## WHAT YOU SHOULD DO
Among the entries that follow, locate the line with "codeigniter 3 and 4" and the line with "## 如何提高选择的满意度". Output those lines and all lines in between, exactly, minus the pictures.

[Source texts of formatted documents]
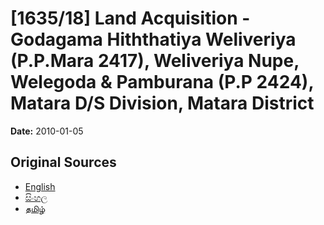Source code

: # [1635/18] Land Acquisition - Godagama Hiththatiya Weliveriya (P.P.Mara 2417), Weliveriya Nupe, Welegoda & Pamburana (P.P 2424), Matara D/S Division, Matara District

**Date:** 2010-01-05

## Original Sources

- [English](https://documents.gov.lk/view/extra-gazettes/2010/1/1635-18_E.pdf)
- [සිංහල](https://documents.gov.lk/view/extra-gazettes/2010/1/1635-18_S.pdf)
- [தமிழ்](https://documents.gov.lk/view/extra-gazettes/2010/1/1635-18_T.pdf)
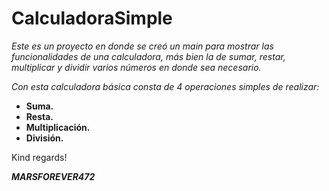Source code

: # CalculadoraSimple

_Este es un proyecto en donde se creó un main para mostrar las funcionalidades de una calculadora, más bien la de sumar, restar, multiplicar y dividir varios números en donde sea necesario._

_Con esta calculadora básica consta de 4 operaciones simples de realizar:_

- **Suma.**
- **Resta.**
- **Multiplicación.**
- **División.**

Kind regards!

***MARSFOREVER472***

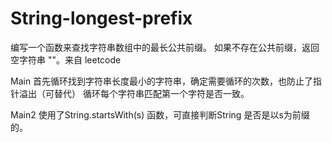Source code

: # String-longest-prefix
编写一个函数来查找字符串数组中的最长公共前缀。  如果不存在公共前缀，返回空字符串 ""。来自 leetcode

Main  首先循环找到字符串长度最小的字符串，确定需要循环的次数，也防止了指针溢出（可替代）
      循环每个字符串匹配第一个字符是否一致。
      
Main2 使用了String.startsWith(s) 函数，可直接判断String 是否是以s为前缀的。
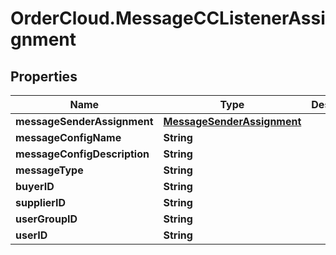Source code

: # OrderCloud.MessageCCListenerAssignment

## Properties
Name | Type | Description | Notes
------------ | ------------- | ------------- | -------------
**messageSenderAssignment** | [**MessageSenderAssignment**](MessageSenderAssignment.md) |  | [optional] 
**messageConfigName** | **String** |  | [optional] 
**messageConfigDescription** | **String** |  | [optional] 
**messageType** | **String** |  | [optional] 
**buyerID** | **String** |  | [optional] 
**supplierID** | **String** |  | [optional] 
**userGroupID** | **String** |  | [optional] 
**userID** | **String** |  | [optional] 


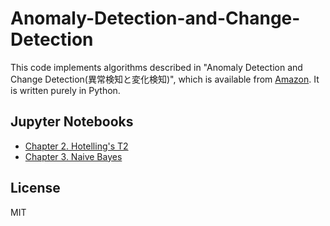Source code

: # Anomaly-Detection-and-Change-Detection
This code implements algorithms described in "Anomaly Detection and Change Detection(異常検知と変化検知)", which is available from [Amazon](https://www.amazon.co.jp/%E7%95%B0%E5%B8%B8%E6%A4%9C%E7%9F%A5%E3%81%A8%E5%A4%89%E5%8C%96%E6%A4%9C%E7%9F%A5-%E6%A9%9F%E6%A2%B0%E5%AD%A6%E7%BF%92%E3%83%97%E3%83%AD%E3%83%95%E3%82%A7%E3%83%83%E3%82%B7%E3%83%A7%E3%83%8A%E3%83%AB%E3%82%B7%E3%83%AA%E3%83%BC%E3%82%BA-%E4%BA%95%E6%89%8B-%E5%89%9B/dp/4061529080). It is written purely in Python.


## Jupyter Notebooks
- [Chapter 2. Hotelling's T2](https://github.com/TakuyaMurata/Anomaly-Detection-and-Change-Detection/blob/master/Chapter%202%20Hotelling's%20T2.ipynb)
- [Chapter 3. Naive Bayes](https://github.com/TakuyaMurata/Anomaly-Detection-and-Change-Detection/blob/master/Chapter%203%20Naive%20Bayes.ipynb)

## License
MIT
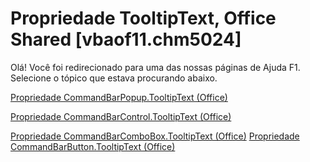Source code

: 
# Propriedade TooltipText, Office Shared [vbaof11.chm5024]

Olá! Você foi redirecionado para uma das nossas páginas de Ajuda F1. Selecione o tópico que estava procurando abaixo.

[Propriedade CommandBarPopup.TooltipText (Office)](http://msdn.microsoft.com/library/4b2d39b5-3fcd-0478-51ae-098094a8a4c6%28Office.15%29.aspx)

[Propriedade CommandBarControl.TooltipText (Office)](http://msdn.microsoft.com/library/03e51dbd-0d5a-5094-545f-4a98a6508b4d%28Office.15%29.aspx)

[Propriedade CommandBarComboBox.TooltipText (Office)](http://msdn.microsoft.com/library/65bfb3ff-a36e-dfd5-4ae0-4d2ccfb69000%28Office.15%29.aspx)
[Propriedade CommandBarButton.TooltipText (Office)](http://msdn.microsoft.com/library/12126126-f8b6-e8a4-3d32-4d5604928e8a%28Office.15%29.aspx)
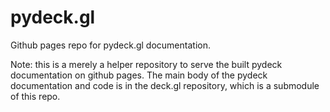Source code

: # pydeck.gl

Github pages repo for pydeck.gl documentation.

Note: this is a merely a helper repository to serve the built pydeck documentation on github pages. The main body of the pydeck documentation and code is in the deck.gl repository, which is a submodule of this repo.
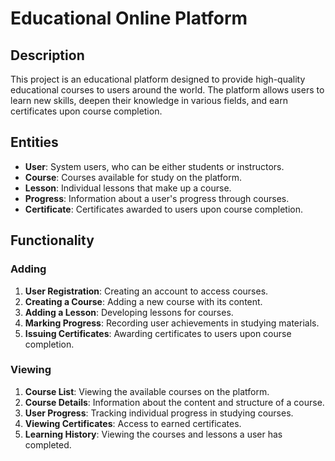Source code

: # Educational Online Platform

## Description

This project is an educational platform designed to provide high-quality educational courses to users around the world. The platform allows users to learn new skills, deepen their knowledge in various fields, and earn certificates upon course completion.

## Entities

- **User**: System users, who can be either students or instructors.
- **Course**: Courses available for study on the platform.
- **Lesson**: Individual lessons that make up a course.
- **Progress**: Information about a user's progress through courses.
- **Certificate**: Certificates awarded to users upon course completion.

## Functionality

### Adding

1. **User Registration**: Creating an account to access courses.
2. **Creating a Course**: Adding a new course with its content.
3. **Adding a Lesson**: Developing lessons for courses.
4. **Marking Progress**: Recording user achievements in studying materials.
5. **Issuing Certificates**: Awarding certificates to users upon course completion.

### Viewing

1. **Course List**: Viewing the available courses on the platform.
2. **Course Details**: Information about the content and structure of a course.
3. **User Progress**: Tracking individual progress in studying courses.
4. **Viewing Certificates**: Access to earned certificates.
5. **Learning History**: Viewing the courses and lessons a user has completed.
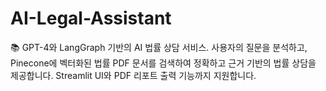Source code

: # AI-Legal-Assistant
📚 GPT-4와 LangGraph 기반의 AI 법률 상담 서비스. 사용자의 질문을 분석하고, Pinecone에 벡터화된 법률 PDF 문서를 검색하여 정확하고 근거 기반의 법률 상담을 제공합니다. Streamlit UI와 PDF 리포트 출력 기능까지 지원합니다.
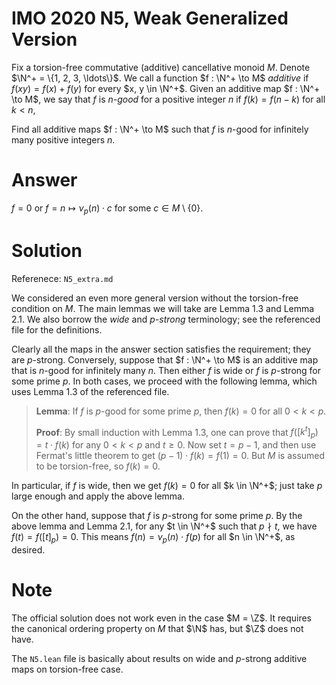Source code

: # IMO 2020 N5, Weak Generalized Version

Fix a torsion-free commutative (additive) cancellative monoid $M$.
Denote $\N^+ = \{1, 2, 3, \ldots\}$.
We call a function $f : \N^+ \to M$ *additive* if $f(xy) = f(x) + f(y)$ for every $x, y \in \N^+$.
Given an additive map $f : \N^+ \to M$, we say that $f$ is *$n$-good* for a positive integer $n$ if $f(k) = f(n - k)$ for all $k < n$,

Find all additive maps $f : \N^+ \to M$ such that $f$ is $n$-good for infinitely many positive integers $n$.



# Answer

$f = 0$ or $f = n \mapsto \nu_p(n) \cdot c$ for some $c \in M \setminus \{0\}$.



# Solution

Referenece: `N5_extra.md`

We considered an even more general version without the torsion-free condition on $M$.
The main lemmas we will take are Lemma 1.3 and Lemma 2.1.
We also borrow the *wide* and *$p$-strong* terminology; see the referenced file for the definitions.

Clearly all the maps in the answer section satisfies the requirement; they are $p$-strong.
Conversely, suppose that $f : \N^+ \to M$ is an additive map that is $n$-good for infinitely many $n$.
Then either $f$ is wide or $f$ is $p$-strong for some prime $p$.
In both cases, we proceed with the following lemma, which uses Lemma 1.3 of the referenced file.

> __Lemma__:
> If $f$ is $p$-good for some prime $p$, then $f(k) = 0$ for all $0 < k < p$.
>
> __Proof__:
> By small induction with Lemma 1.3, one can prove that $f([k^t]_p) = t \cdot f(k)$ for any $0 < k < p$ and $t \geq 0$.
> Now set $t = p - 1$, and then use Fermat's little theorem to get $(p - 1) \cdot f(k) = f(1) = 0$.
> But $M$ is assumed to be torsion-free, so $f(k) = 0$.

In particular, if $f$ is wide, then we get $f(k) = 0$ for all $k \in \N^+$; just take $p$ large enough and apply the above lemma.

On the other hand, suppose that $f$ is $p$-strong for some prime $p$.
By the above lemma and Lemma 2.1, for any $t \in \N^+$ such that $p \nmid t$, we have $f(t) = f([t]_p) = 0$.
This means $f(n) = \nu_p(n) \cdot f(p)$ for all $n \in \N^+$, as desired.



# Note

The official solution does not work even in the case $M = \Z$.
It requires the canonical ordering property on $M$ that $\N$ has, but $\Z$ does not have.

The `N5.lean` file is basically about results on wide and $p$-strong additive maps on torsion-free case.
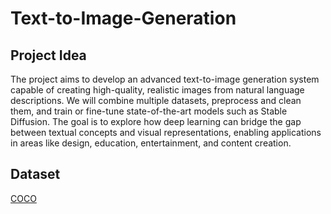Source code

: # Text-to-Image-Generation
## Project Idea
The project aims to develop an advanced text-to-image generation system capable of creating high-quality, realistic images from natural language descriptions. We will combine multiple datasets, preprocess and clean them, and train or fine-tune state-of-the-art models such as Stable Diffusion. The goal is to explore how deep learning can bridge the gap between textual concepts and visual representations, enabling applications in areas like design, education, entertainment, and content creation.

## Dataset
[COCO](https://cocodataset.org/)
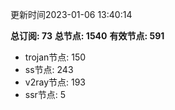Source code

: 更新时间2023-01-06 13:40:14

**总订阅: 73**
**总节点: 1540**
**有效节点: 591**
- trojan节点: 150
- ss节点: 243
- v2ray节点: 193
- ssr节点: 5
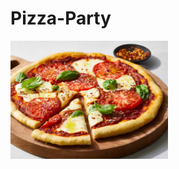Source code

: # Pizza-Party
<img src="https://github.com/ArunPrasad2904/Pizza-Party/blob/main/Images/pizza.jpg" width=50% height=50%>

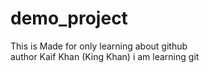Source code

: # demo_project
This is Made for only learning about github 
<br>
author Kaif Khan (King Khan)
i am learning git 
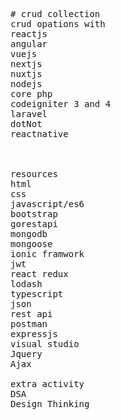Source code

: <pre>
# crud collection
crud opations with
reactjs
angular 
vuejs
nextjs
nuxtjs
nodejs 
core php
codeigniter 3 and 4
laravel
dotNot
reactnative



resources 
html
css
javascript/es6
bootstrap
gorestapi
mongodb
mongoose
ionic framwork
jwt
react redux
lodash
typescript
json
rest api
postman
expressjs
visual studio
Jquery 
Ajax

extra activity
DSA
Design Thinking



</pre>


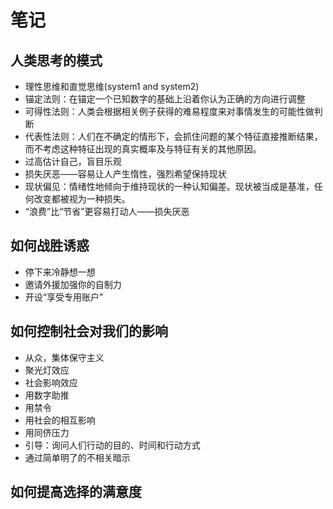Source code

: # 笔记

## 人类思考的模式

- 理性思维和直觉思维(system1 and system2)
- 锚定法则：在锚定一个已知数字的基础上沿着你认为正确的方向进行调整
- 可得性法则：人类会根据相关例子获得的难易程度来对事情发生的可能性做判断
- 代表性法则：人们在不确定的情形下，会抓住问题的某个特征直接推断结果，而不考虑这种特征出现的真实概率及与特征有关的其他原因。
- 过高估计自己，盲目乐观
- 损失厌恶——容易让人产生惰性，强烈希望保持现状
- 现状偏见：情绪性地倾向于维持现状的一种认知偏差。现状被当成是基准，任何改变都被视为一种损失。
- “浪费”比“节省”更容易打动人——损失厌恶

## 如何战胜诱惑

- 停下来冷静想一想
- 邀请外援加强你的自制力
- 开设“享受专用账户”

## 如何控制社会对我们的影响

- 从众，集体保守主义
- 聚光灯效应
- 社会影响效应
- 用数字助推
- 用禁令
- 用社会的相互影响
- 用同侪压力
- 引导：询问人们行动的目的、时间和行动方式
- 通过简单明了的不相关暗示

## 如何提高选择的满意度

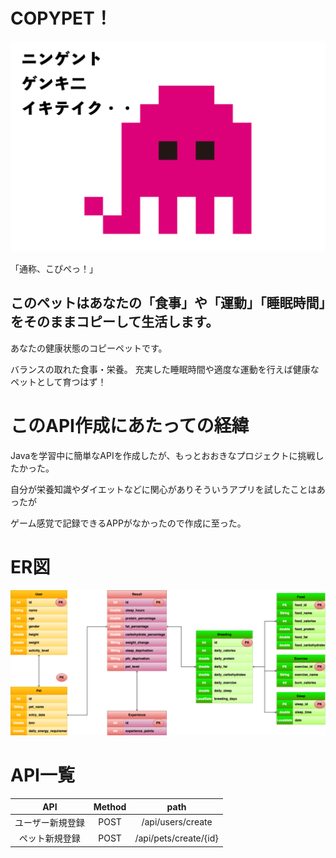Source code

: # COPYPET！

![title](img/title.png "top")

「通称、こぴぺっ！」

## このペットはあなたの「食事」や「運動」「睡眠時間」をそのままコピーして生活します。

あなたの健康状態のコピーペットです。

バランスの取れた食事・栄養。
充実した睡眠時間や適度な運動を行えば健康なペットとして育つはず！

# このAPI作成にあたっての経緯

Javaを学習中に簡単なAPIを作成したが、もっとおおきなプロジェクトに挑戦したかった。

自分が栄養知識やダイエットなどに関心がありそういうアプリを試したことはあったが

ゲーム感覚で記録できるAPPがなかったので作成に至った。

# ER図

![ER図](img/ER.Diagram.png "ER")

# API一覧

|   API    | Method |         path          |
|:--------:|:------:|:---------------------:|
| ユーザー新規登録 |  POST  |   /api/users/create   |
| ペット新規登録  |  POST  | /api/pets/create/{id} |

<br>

## FINISHED EXERCISE
codeigniter 3 and 4
laravel
dotNot
reactnative



resources 
html
css
javascript/es6
bootstrap
gorestapi
mongodb
mongoose
ionic framwork
jwt
react redux
lodash
typescript
json
rest api
postman
expressjs
visual studio
Jquery 
Ajax

extra activity
DSA
Design Thinking



</pre>


Source code

: # 笔记

## 人类思考的模式

- 理性思维和直觉思维(system1 and system2)
- 锚定法则：在锚定一个已知数字的基础上沿着你认为正确的方向进行调整
- 可得性法则：人类会根据相关例子获得的难易程度来对事情发生的可能性做判断
- 代表性法则：人们在不确定的情形下，会抓住问题的某个特征直接推断结果，而不考虑这种特征出现的真实概率及与特征有关的其他原因。
- 过高估计自己，盲目乐观
- 损失厌恶——容易让人产生惰性，强烈希望保持现状
- 现状偏见：情绪性地倾向于维持现状的一种认知偏差。现状被当成是基准，任何改变都被视为一种损失。
- “浪费”比“节省”更容易打动人——损失厌恶

## 如何战胜诱惑

- 停下来冷静想一想
- 邀请外援加强你的自制力
- 开设“享受专用账户”

## 如何控制社会对我们的影响

- 从众，集体保守主义
- 聚光灯效应
- 社会影响效应
- 用数字助推
- 用禁令
- 用社会的相互影响
- 用同侪压力
- 引导：询问人们行动的目的、时间和行动方式
- 通过简单明了的不相关暗示

## 如何提高选择的满意度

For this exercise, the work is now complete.